Hans Belting has argued that the late medieval holy image had become ekphrastic-like. According to him, the pious laity demanded of the image a “kind of painted act of speech, which henceforth would determine the aesthetic system” (p. 410).[6] The vocal vivacity of the image was at the heart of the bitter iconomachy of the fifteenth- and sixteenth centuries, an iconomachy that Mills unaccountably fails to address. Not only did medieval images both constitute and reflect pain and punishment, their viewers increasingly subjected them to pain and pleasure as imagined sentient artifacts. Take for example this case of two iconoclastic Lollards (Lollards, a dissenting group, were categorized by the Catholic Church as heretics by the early fifteenth century), who, sometime in the 1380s, were alleged to have taken a statue of St. Katherine, a favorite in the medieval pantheon of tortured and martyred virgins, and decapitated it before they threw it into the fire to heat up their cabbage soup. They wagered as follows: “for if her head should bleed when we strike it, then we shall worship her as a saint. On the other hand if no blood flows, she will make fire to cook our stew, and thus our hunger will be abated.”[7]
It is as if the scholarly impulse of Suspended Animation would be to take the burning statue of St. Katherine out of the fire rather than to touch the ashes it left behind. At times, it seemed to me that its interpretations re-enact rather that question the nostalgia for medieval scholasticism that haunts Lacanian psychoanalysis, one of the chief interpretive tools of this book.
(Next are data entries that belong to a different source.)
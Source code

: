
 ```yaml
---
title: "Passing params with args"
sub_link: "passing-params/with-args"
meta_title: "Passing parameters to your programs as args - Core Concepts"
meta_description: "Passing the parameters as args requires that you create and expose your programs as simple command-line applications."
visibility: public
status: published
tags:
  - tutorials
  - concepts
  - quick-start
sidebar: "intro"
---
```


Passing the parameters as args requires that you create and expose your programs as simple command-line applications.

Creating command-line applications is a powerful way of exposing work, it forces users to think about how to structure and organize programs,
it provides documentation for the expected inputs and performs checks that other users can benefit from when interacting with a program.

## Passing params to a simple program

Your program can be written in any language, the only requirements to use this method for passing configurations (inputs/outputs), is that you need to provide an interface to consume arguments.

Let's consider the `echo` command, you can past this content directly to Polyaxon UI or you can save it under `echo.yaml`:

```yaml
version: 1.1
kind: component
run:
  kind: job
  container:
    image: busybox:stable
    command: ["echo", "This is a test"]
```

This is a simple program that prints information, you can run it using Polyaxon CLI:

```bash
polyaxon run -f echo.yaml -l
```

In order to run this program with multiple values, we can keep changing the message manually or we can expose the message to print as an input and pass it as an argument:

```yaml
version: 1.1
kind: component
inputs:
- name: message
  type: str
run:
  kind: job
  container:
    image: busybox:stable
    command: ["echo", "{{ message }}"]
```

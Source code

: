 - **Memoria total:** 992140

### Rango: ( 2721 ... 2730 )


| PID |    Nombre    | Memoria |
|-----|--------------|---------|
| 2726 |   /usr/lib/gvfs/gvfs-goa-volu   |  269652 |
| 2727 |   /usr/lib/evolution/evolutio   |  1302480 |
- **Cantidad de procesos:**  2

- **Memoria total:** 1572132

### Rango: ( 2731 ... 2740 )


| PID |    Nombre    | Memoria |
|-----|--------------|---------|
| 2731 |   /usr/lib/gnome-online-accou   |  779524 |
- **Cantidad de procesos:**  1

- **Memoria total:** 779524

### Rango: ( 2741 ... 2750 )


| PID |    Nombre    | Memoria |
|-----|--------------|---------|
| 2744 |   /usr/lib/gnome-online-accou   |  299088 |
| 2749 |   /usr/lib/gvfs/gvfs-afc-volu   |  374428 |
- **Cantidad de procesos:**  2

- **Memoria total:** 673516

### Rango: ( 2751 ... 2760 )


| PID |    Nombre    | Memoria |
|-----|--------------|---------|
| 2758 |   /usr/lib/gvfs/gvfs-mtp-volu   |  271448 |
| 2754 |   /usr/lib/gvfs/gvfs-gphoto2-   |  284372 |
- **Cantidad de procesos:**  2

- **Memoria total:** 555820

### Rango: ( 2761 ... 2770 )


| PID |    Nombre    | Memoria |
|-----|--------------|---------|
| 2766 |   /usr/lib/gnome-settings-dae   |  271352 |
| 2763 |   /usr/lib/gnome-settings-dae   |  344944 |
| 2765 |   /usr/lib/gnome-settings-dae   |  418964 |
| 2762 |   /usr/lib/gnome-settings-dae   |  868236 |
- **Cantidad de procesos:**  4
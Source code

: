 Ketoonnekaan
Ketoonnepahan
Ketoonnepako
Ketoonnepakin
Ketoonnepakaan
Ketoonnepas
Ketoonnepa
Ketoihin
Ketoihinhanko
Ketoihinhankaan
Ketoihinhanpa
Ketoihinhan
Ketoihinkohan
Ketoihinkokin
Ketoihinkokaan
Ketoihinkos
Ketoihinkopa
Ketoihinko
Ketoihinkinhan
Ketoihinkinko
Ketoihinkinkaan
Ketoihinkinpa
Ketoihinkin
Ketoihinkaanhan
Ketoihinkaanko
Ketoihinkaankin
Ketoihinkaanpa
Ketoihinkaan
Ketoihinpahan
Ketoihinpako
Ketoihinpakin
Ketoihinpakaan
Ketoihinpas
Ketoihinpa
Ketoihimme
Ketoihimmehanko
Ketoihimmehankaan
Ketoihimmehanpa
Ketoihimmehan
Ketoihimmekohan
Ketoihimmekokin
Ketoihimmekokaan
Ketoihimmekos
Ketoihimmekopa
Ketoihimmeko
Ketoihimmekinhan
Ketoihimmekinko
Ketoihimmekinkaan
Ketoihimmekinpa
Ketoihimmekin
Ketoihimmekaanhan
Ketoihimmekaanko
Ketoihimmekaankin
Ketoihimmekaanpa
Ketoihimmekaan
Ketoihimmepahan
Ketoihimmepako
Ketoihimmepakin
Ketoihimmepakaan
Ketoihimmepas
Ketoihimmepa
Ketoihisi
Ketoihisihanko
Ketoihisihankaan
Julia Reinhard Lupton, Bruce Holsinger and myself have asked what a Lacanian mourning for a Christian hagiography of pain and punishment might mean for Lacanian interpretation, especially when it comes to medieval evidence.[8]
The pain and punishment to which images, imagined as sentient artifacts, were increasingly subjected in the fifteenth- and sixteenth centuries is as productive and constitutive of the penal imaginary as the pain and punishment which they depicted. The ashes of such medieval images and of those women and men burnt for mortifying them need to be brought into touch with the extant images so deftly discussed by Mills. Let there be as Mills desires, a Middle Ages that is not one.
NOTES
[1] Carla Freccero, Queer/Early/Modern (Durham, North Carolina: Duke University Press, 2006); Elizabeth Freeman, “Time Binds, or, Erotohistory,” Social Text, 23 (2005): 57-68; Cesare Casarino, “Pornocairology: Or, The Communist Clinamen of Pornography,” Paragraph, 15 (2002): 259-69.
[2] L. O. Aranye Fradenburg, Sacrifice Your Love: Psychoanalysis, Historicism, Chaucer (Minneapolis, Minn.: University of Minnesota Press, 2002).
[3] Karma Lochrie, Heterosyncrasies: Female Sexuality When Normal Wasn’t (Minneapolis, Minn.: University of Minnesota Press, 2005).
[4] Carolyn Dinshaw, Getting Medieval: Sexualities and Communities, Pre-and Postmodern (Durham, N.C.: Duke University Press, 1999).
[5] Graham Hammill, Sexuality and Form: Caravaggio, Marlowe, and Bacon (Chicago, Ill.: University of Chicago Press, 2000).
[6] Hans Belting, Likeness and Presence: A History of the Image before the Era of Art (Chicago, Ill.: University of Chicago Press, 1994).
[7] Sarah Stanbury, “The Vivacity of Images: St. Katherine, Knighton’s Lollards, and the Breaking of Images,” in Jeremy Dimmick, James Simpson, Nicolette Zeeman, eds., Images, Idolatry, and Iconoclasm in Late Medieval England (Oxford: Oxford University Press, 2002), pp. 131-50.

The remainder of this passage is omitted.